[Exercise]
An exact copy of the records is needed; please leave the images out.

[Collected data]
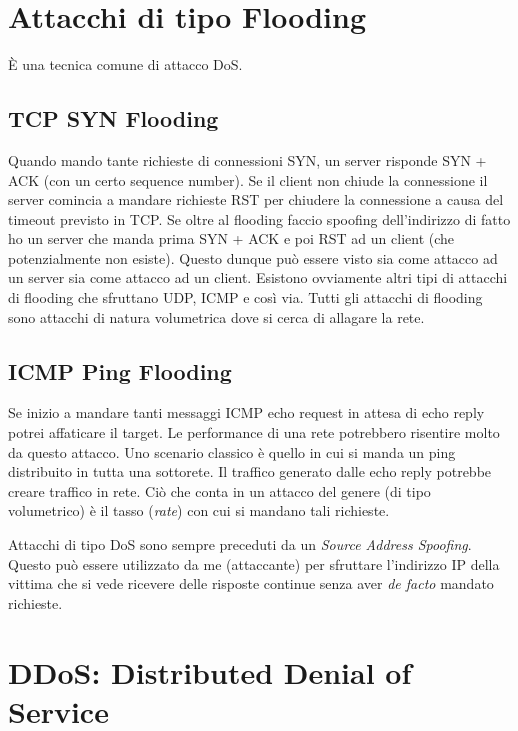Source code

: \documentclass[14pt]{extreport}
\begin{document}
\section{Attacchi di tipo Flooding}
È una tecnica comune di attacco DoS. 


\subsection{TCP SYN Flooding}
Quando mando tante richieste di connessioni SYN, un server risponde SYN + ACK (con un certo sequence number). Se il client non chiude la connessione il server comincia a mandare richieste RST per chiudere la connessione a causa del timeout previsto in TCP. Se oltre al flooding faccio spoofing dell'indirizzo di fatto ho un server che manda prima SYN + ACK e poi RST ad un client (che potenzialmente non esiste). Questo dunque può essere visto sia come attacco ad un server sia come attacco ad un client.\newline
Esistono ovviamente altri tipi di attacchi di flooding che sfruttano UDP, ICMP e così via. Tutti gli attacchi di flooding sono attacchi di natura volumetrica dove si cerca di allagare la rete.


\subsection{ICMP Ping Flooding}
Se inizio a mandare tanti messaggi ICMP echo request in attesa di echo reply potrei affaticare il target. Le performance di una rete potrebbero risentire molto da questo attacco. Uno scenario classico è quello in cui si manda un ping distribuito in tutta una sottorete. Il traffico generato dalle echo reply potrebbe creare traffico in rete.
Ciò che conta in un attacco del genere (di tipo volumetrico) è il tasso (\textit{rate}) con cui si mandano tali richieste.

Attacchi di tipo DoS sono sempre preceduti da un \textit{Source Address Spoofing}. Questo può essere utilizzato da me (attaccante) per sfruttare l'indirizzo IP della vittima che si vede ricevere delle risposte continue senza aver \textit{de facto} mandato richieste.







\section{DDoS: Distributed Denial of Service}
\end{document}
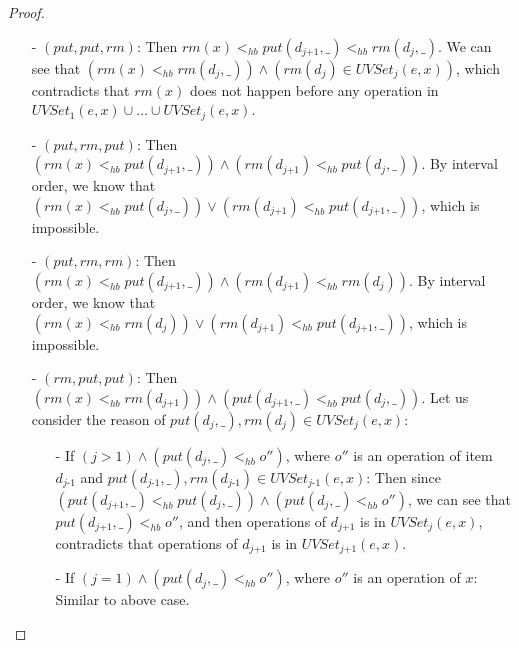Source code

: \begin {proof}
\begin{itemize}
\item[-] $(\textit{put},\textit{put},\textit{rm})$: Then $\textit{rm}(x) <_{hb} \textit{put}(d_{\textit{j+1}},\_) <_{hb} \textit{rm}(d_j,\_)$. We can see that $( \textit{rm}(x) <_{hb} \textit{rm}(d_j,\_) ) \wedge ( \textit{rm}(d_j) \in \textit{UVSet}_j(e,x) )$, which contradicts that $\textit{rm}(x)$ does not happen before any operation in $\textit{UVSet}_1(e,x) \cup \ldots \cup \textit{UVSet}_j(e,x)$.

\item[-] $(\textit{put},\textit{rm},\textit{put})$: Then $( \textit{rm}(x) <_{hb} \textit{put}(d_{\textit{j+1}},\_) ) \wedge ( \textit{rm}(d_{\textit{j+1}}) <_{hb} \textit{put}(d_j,\_) )$. By interval order, we know that $( \textit{rm}(x) <_{hb} \textit{put}(d_j,\_) ) \vee ( \textit{rm}(d_{\textit{j+1}}) <_{hb} \textit{put}(d_{\textit{j+1}},\_) )$, which is impossible.

\item[-] $(\textit{put},\textit{rm},\textit{rm})$: Then $( \textit{rm}(x) <_{hb} \textit{put}(d_{\textit{j+1}},\_) ) \wedge ( \textit{rm}(d_{\textit{j+1}}) <_{hb} \textit{rm}(d_j) )$. By interval order, we know that $( \textit{rm}(x) <_{hb} \textit{rm}(d_j) ) \vee ( \textit{rm}(d_{\textit{j+1}}) <_{hb} \textit{put}(d_{\textit{j+1}},\_) )$, which is impossible.

\item[-] $(\textit{rm},\textit{put},\textit{put})$: Then $( \textit{rm}(x) <_{hb} \textit{rm}(d_{\textit{j+1}}) ) \wedge ( \textit{put}(d_{\textit{j+1}},\_) <_{hb} \textit{put}(d_j,\_) )$. Let us consider the reason of $\textit{put}(d_j,\_), \textit{rm}(d_j) \in \textit{UVSet}_j(e,x)$:
    \begin{itemize}
    \setlength{\itemsep}{0.5pt}
    \item[-] If $( j > 1 ) \wedge ( \textit{put}(d_j,\_) <_{hb} o'' )$, where $o''$ is an operation of item $d_{\textit{j-1}}$ and $\textit{put}(d_{\textit{j-1}},\_), \textit{rm}(d_{\textit{j-1}}) \in \textit{UVSet}_{\textit{j-1}}(e,x)$: Then since $( \textit{put}(d_{\textit{j+1}},\_) <_{hb} \textit{put}(d_j,\_) ) \wedge ( \textit{put}(d_j,\_) <_{hb} o'' )$, we can see that $\textit{put}(d_{\textit{j+1}},\_) <_{hb} o''$, and then operations of $d_{\textit{j+1}}$ is in $\textit{UVSet}_j(e,x)$, contradicts that operations of $d_{\textit{j+1}}$ is in $\textit{UVSet}_{\textit{j+1}}(e,x)$.

    \item[-] If $( j = 1 ) \wedge ( \textit{put}(d_j,\_) <_{hb} o'' )$, where $o''$ is an operation of $x$: Similar to above case.


\end{itemize}
\end{itemize}
\end{proof}
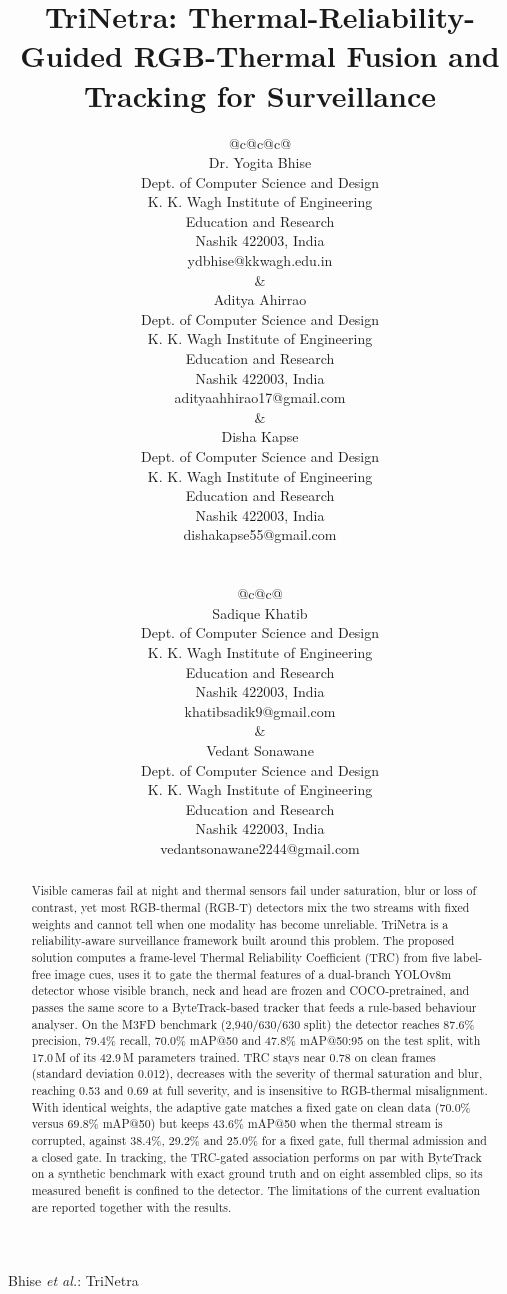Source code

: \documentclass[journal]{IEEEtran}
\makeatletter
\renewcommand{\arraystretch}{1.08}
\newcommand{\authorcell}[2]{%
\renewcommand{\arraystretch}{0.82}%
\begin{tabular}[t]{@{}c@{}}
{\large #1}\\[1pt]
{\small Dept. of Computer Science and Design}\\
{\small K. K. Wagh Institute of Engineering}\\
{\small Education and Research}\\
{\small Nashik 422003, India}\\[2pt]
{\small #2}
\end{tabular}}
\makeatother
\begin{document}
\title{TriNetra: Thermal-Reliability-Guided RGB-Thermal Fusion and Tracking for Surveillance}

\author{%
\begin{tabular}[t]{@{}c@{\hspace{2.6em}}c@{\hspace{2.6em}}c@{}}
\authorcell{Dr. Yogita Bhise}{ydbhise@kkwagh.edu.in} &
\authorcell{Aditya Ahirrao}{adityaahhirao17@gmail.com} &
\authorcell{Disha Kapse}{dishakapse55@gmail.com}
\end{tabular}\\[1.6ex]
\begin{tabular}[t]{@{}c@{\hspace{2.6em}}c@{}}
\authorcell{Sadique Khatib}{khatibsadik9@gmail.com} &
\authorcell{Vedant Sonawane}{vedantsonawane2244@gmail.com}
\end{tabular}}

%
{Bhise \MakeLowercase{\textit{et al.}}: TriNetra}

\maketitle

\begin{abstract}
Visible cameras fail at night and thermal sensors fail under saturation, blur or loss of contrast, yet most RGB-thermal (RGB-T) detectors mix the two streams with fixed weights and cannot tell when one modality has become unreliable. TriNetra is a reliability-aware surveillance framework built around this problem. The proposed solution computes a frame-level Thermal Reliability Coefficient (TRC) from five label-free image cues, uses it to gate the thermal features of a dual-branch YOLOv8m detector whose visible branch, neck and head are frozen and COCO-pretrained, and passes the same score to a ByteTrack-based tracker that feeds a rule-based behaviour analyser. On the M3FD benchmark (2,940/630/630 split) the detector reaches 87.6\% precision, 79.4\% recall, 70.0\% mAP@50 and 47.8\% mAP@50:95 on the test split, with 17.0\,M of its 42.9\,M parameters trained. TRC stays near 0.78 on clean frames (standard deviation 0.012), decreases with the severity of thermal saturation and blur, reaching 0.53 and 0.69 at full severity, and is insensitive to RGB-thermal misalignment. With identical weights, the adaptive gate matches a fixed gate on clean data (70.0\% versus 69.8\% mAP@50) but keeps 43.6\% mAP@50 when the thermal stream is corrupted, against 38.4\%, 29.2\% and 25.0\% for a fixed gate, full thermal admission and a closed gate. In tracking, the TRC-gated association performs on par with ByteTrack on a synthetic benchmark with exact ground truth and on eight assembled clips, so its measured benefit is confined to the detector. The limitations of the current evaluation are reported together with the results.
\end{abstract}
\end{document}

[Written solution]
Source code

: \documentclass[14pt]{extreport}
\begin{document}
\section{Attacchi di tipo Flooding}
È una tecnica comune di attacco DoS. 


\subsection{TCP SYN Flooding}
Quando mando tante richieste di connessioni SYN, un server risponde SYN + ACK (con un certo sequence number). Se il client non chiude la connessione il server comincia a mandare richieste RST per chiudere la connessione a causa del timeout previsto in TCP. Se oltre al flooding faccio spoofing dell'indirizzo di fatto ho un server che manda prima SYN + ACK e poi RST ad un client (che potenzialmente non esiste). Questo dunque può essere visto sia come attacco ad un server sia come attacco ad un client.\newline
Esistono ovviamente altri tipi di attacchi di flooding che sfruttano UDP, ICMP e così via. Tutti gli attacchi di flooding sono attacchi di natura volumetrica dove si cerca di allagare la rete.


\subsection{ICMP Ping Flooding}
Se inizio a mandare tanti messaggi ICMP echo request in attesa di echo reply potrei affaticare il target. Le performance di una rete potrebbero risentire molto da questo attacco. Uno scenario classico è quello in cui si manda un ping distribuito in tutta una sottorete. Il traffico generato dalle echo reply potrebbe creare traffico in rete.
Ciò che conta in un attacco del genere (di tipo volumetrico) è il tasso (\textit{rate}) con cui si mandano tali richieste.

Attacchi di tipo DoS sono sempre preceduti da un \textit{Source Address Spoofing}. Questo può essere utilizzato da me (attaccante) per sfruttare l'indirizzo IP della vittima che si vede ricevere delle risposte continue senza aver \textit{de facto} mandato richieste.







\section{DDoS: Distributed Denial of Service}
\end{document}
Source code

: \begin {proof}
\begin{itemize}
\item[-] $(\textit{put},\textit{put},\textit{rm})$: Then $\textit{rm}(x) <_{hb} \textit{put}(d_{\textit{j+1}},\_) <_{hb} \textit{rm}(d_j,\_)$. We can see that $( \textit{rm}(x) <_{hb} \textit{rm}(d_j,\_) ) \wedge ( \textit{rm}(d_j) \in \textit{UVSet}_j(e,x) )$, which contradicts that $\textit{rm}(x)$ does not happen before any operation in $\textit{UVSet}_1(e,x) \cup \ldots \cup \textit{UVSet}_j(e,x)$.

\item[-] $(\textit{put},\textit{rm},\textit{put})$: Then $( \textit{rm}(x) <_{hb} \textit{put}(d_{\textit{j+1}},\_) ) \wedge ( \textit{rm}(d_{\textit{j+1}}) <_{hb} \textit{put}(d_j,\_) )$. By interval order, we know that $( \textit{rm}(x) <_{hb} \textit{put}(d_j,\_) ) \vee ( \textit{rm}(d_{\textit{j+1}}) <_{hb} \textit{put}(d_{\textit{j+1}},\_) )$, which is impossible.

\item[-] $(\textit{put},\textit{rm},\textit{rm})$: Then $( \textit{rm}(x) <_{hb} \textit{put}(d_{\textit{j+1}},\_) ) \wedge ( \textit{rm}(d_{\textit{j+1}}) <_{hb} \textit{rm}(d_j) )$. By interval order, we know that $( \textit{rm}(x) <_{hb} \textit{rm}(d_j) ) \vee ( \textit{rm}(d_{\textit{j+1}}) <_{hb} \textit{put}(d_{\textit{j+1}},\_) )$, which is impossible.

\item[-] $(\textit{rm},\textit{put},\textit{put})$: Then $( \textit{rm}(x) <_{hb} \textit{rm}(d_{\textit{j+1}}) ) \wedge ( \textit{put}(d_{\textit{j+1}},\_) <_{hb} \textit{put}(d_j,\_) )$. Let us consider the reason of $\textit{put}(d_j,\_), \textit{rm}(d_j) \in \textit{UVSet}_j(e,x)$:
    \begin{itemize}
    \setlength{\itemsep}{0.5pt}
    \item[-] If $( j > 1 ) \wedge ( \textit{put}(d_j,\_) <_{hb} o'' )$, where $o''$ is an operation of item $d_{\textit{j-1}}$ and $\textit{put}(d_{\textit{j-1}},\_), \textit{rm}(d_{\textit{j-1}}) \in \textit{UVSet}_{\textit{j-1}}(e,x)$: Then since $( \textit{put}(d_{\textit{j+1}},\_) <_{hb} \textit{put}(d_j,\_) ) \wedge ( \textit{put}(d_j,\_) <_{hb} o'' )$, we can see that $\textit{put}(d_{\textit{j+1}},\_) <_{hb} o''$, and then operations of $d_{\textit{j+1}}$ is in $\textit{UVSet}_j(e,x)$, contradicts that operations of $d_{\textit{j+1}}$ is in $\textit{UVSet}_{\textit{j+1}}(e,x)$.

    \item[-] If $( j = 1 ) \wedge ( \textit{put}(d_j,\_) <_{hb} o'' )$, where $o''$ is an operation of $x$: Similar to above case.


\end{itemize}
\end{itemize}
\end{proof}
Source code

: \documentclass[journal]{IEEEtran}
\makeatletter
\renewcommand{\arraystretch}{1.08}
\newcommand{\authorcell}[2]{%
\renewcommand{\arraystretch}{0.82}%
\begin{tabular}[t]{@{}c@{}}
{\large #1}\\[1pt]
{\small Dept. of Computer Science and Design}\\
{\small K. K. Wagh Institute of Engineering}\\
{\small Education and Research}\\
{\small Nashik 422003, India}\\[2pt]
{\small #2}
\end{tabular}}
\makeatother
\begin{document}
\title{TriNetra: Thermal-Reliability-Guided RGB-Thermal Fusion and Tracking for Surveillance}

\author{%
\begin{tabular}[t]{@{}c@{\hspace{2.6em}}c@{\hspace{2.6em}}c@{}}
\authorcell{Dr. Yogita Bhise}{ydbhise@kkwagh.edu.in} &
\authorcell{Aditya Ahirrao}{adityaahhirao17@gmail.com} &
\authorcell{Disha Kapse}{dishakapse55@gmail.com}
\end{tabular}\\[1.6ex]
\begin{tabular}[t]{@{}c@{\hspace{2.6em}}c@{}}
\authorcell{Sadique Khatib}{khatibsadik9@gmail.com} &
\authorcell{Vedant Sonawane}{vedantsonawane2244@gmail.com}
\end{tabular}}

%
{Bhise \MakeLowercase{\textit{et al.}}: TriNetra}

\maketitle

\begin{abstract}
Visible cameras fail at night and thermal sensors fail under saturation, blur or loss of contrast, yet most RGB-thermal (RGB-T) detectors mix the two streams with fixed weights and cannot tell when one modality has become unreliable. TriNetra is a reliability-aware surveillance framework built around this problem. The proposed solution computes a frame-level Thermal Reliability Coefficient (TRC) from five label-free image cues, uses it to gate the thermal features of a dual-branch YOLOv8m detector whose visible branch, neck and head are frozen and COCO-pretrained, and passes the same score to a ByteTrack-based tracker that feeds a rule-based behaviour analyser. On the M3FD benchmark (2,940/630/630 split) the detector reaches 87.6\% precision, 79.4\% recall, 70.0\% mAP@50 and 47.8\% mAP@50:95 on the test split, with 17.0\,M of its 42.9\,M parameters trained. TRC stays near 0.78 on clean frames (standard deviation 0.012), decreases with the severity of thermal saturation and blur, reaching 0.53 and 0.69 at full severity, and is insensitive to RGB-thermal misalignment. With identical weights, the adaptive gate matches a fixed gate on clean data (70.0\% versus 69.8\% mAP@50) but keeps 43.6\% mAP@50 when the thermal stream is corrupted, against 38.4\%, 29.2\% and 25.0\% for a fixed gate, full thermal admission and a closed gate. In tracking, the TRC-gated association performs on par with ByteTrack on a synthetic benchmark with exact ground truth and on eight assembled clips, so its measured benefit is confined to the detector. The limitations of the current evaluation are reported together with the results.
\end{abstract}
\end{document}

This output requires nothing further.